Abstract

Courts in many countries continue to follow the traditional practice of awarding the prevailing patent owner a permanent injunction, absent exceptional circumstances. First-generation law-and-economics scholarship, building on Calabresi and Melamed’s work on property and liability rules, largely supported this practice, based upon the perceived advantages of injunctions (as opposed to damages awards) in inducing bargaining and reducing valuation errors. More recent scholarship, however, has questioned the wisdom of automatic injunctions, particularly in cases in which the conditions conducive to patent holdup are present — among them, cases involving standard essential patents, patents incorporated into complex, multipatent devices, and actions brought by patent assertion entities.

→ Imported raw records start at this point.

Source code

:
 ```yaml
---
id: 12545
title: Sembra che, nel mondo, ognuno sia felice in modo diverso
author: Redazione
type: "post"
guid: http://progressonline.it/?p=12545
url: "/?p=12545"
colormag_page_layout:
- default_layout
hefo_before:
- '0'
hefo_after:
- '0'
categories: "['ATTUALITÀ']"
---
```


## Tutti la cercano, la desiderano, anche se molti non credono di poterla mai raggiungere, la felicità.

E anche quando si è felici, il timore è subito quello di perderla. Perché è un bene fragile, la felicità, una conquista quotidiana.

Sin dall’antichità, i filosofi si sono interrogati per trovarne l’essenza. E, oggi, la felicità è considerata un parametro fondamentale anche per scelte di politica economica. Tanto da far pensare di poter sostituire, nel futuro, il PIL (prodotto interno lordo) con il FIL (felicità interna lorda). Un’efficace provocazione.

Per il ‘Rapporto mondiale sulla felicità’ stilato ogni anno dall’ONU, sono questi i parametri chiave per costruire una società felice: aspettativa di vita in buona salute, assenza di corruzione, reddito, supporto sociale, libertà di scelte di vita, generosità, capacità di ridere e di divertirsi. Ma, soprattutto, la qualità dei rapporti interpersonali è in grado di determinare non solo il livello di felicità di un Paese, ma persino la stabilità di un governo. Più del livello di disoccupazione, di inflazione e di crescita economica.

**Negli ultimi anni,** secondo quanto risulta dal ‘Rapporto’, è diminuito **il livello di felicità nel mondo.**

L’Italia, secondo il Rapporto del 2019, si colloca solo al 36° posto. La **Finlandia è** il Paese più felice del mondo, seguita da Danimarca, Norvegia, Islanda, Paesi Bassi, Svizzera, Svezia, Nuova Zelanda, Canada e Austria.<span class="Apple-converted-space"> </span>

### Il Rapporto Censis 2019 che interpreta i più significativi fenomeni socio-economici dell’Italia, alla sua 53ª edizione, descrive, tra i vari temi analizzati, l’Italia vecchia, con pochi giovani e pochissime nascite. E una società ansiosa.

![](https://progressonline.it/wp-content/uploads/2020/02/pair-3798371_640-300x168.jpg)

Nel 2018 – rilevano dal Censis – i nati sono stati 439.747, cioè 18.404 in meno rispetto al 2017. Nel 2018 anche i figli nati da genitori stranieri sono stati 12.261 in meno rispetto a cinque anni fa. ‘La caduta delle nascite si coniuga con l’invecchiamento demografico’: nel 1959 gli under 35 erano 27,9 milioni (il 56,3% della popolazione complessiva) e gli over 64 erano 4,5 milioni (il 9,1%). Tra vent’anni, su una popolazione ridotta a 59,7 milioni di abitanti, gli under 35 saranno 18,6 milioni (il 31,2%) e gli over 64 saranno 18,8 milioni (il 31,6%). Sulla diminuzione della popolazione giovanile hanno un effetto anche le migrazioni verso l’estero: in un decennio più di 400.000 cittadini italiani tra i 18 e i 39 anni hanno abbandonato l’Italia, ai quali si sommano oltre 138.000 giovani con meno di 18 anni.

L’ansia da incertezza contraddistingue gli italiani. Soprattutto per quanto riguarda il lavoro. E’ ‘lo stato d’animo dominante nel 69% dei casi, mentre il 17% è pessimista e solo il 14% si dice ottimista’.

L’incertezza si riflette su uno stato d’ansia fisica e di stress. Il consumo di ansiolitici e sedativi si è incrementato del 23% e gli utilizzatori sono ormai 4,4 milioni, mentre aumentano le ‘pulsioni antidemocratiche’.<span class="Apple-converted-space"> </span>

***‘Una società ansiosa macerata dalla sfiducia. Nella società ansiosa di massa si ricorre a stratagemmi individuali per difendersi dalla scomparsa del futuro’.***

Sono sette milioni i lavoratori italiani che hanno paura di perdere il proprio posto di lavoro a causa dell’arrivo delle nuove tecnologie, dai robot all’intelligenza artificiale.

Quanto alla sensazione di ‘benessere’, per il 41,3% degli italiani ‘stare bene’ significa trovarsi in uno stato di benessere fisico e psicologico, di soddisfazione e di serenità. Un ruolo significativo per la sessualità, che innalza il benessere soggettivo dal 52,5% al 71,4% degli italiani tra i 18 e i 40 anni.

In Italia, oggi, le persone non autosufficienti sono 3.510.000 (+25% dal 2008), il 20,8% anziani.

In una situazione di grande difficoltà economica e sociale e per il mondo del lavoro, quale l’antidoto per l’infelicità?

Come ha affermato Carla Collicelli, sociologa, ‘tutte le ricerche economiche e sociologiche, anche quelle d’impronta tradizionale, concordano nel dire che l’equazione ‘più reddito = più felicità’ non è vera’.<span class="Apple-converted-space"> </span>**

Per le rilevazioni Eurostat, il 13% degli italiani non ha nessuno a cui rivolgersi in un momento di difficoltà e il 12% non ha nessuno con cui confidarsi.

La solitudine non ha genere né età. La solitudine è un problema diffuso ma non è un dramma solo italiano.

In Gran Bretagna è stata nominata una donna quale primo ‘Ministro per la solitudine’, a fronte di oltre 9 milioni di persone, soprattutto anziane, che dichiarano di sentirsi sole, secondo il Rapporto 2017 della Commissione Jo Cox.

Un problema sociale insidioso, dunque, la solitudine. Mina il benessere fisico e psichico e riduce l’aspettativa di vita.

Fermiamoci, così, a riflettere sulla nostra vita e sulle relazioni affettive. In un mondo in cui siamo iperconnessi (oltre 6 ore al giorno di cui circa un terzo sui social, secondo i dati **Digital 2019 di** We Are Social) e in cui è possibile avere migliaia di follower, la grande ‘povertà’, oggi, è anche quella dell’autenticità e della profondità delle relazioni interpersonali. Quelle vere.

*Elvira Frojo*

Building upon this more recent work, I argue that the social benefits and costs of injunctions vary depending on the circumstances. To assist policymakers in rendering decisions in the real world, I propose two simplifying assumptions that would enable courts to compare the expected cost of holdup with the expected cost of valuation error. A simple set of recommendations follows, namely that courts generally should (1) grant injunctions when the probability of holdup is low, and (2) deny them when the probability of holdup is great and the expected harm from valuation error low to moderate. For indeterminate cases — for example, when the probability of holdup and the expected harm from valuation error are both high — courts can mitigate both risks to some degree by granting injunctions subject to stays pending design-around.